It's a rough world out there.
You think your life sucks? That day after day you get pounded with disaster after disaster? It can't be that bad. At least you haven't been shrunk to the size of a insect. And hey, at least you haven't been forced to save an alien mother ship from an all-out naval attack. Most of all, at least your teddy bear hasn't attacked any major cities today.
Maybe your life doesn't look so bad anymore. So let's laugh at the people whose lives do suck, like the family in Incredible Crisis.
Incredible Crisis is sort of a non-game. Sure, it has all the auspices of being a game; you push buttons and there are images sent to your screen. But it isn't truly interactive. Incredible Crisis is more like a crack-addled TV show out of Japan, with mini-games at major points in the story. The mini-games run the gamut of every mini-game ever created, but the sum of these parts don't quite equal a full game.
It's grandma Hatsu's birthday, and to celebrate, Mama Etsuko has promised to make a special dinner. The whole family promises to get home early. Ririka, the daughter, is planning on ditching school to drop by the shopping mall. Tsuyoshi, the son, will just kick it in the backyard. And Daddy Taneo just has to get through work. Seems like your average nuclear family. But the only thing nuclear here are the explosions and carnage that will happen to this unlucky, unassuming household over the course of this truly bizarre day.
Taneo is the big star of the game. He starts his day at his "salary-man" job. Life is boring. Outside his building, a helicopter is placing the finishing touches on an Atlas style sculpture. All that remains is placing the giant marble sphere of the world into place. Kisama! (Japanese for basically: "oh crap!") The wire holding the ball snapped! Waaah! The sphere has crashed through the window!
A la Indiana Jones, this big globe chases Taneo through a variety of hilarious situations. Continuously and unrelenting, the sphere seeks but to smash Taneo into a pancake. What does it all mean? Perhaps the greater implication is a metaphor for how the world threatens to keep Taneo down, smashing his hopes and dreams. Or maybe it's just funny to watch Taneo wide mouthed and crying like a little baby. Taneo's a Japanese Homer Simpson, and I love him.
Much of the charm and feel of the game owes itself to how much Japanese culture flows through its veins. Maybe it's the way this family handles adversity so optimistically. Or maybe it's all the little Japanese outcries and sayings, like "Lucky!" with the heavy accent. Or maybe it's the way Taneo cries like a little baby. Whatever the reason, Incredible Crisis is incredibly endearing and a crack-up to boot.
The personality of Incredible Crisis is established by the kicking musical score. Get this - Japanese ska. Seriously! And it sounds great. The main theme of the game is an upbeat ska rhythm, intermixed with Japanese phrases shouted out.
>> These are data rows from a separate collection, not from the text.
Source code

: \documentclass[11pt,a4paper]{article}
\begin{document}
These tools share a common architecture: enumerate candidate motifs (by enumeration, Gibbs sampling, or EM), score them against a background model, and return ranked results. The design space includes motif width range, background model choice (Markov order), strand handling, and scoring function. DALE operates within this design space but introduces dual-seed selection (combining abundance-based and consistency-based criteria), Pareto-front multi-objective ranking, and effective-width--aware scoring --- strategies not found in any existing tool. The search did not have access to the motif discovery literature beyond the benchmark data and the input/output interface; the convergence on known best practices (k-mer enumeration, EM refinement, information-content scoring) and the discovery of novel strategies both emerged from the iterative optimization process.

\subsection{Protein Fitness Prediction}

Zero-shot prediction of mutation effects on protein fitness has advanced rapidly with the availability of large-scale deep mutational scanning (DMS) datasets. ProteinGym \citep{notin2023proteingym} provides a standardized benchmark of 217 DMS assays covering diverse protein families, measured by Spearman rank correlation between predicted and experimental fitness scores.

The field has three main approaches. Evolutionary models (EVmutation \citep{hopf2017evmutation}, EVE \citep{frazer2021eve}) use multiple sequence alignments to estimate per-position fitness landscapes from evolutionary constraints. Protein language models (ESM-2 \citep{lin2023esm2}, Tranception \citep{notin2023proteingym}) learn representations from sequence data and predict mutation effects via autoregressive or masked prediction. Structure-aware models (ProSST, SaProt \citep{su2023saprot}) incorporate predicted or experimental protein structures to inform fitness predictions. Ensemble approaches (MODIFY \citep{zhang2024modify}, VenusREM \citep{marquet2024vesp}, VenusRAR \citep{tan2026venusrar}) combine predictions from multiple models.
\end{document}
It's catchy and fun. Though not all of the music is ska; some of it takes a more classical or jazzy bent, but as a whole, the music works well with the charm of the game.
But now we come to the problem spot. From mini-game to mini-game you go, just to find out what happens next. The mini-games aren't deep enough. You've got Taneo doing a dance routine like Bust-A-Groove. Etsuko is forced to play music accompanied by wolf-mask wearing bank robbers much like Beatmania. And loads of mini-games, from emptying out a sinking boat to running away from the globe of death, involve little more than wily button mashing similar to games from the Track and Field genre.
Furthermore, the continue system starts out on the difficult side. You are given limited continues, and if you lose them all, its "Game over, man." But once you get over that initial hitch of the first few levels, you'll be able to save and continue from your saves. After you complete each set of mini-games, you are graded for your work. The better your grades, the more additional continues you can earn.
Still, Incredible Crisis is just mini-game after mini-game, like the horribly boring Mario Party. The only compelling reason to play through them is to get to the next part of the bizarre story. But after you're all done, there's no strong reason to play it again, except for showing your friends Taneo and his wacky antics.
How can I describe Incredible Crisis? Wack? Yeah, that it. Wack...but not in the bad sense. After all, Incredible Crisis has taught me so many important lessons for my own life. Morals like "Steal not the Golden Pig or else it'll try to bring about apocalypse" or "Take alien UFOs to karaoke." If only there was more game underneath, then all would be well. As it stands, Incredible Crisis is a rental only (though it sells for a very affordable 20 bucks), not so much to play as to watch for its pure craziness. Sugoi!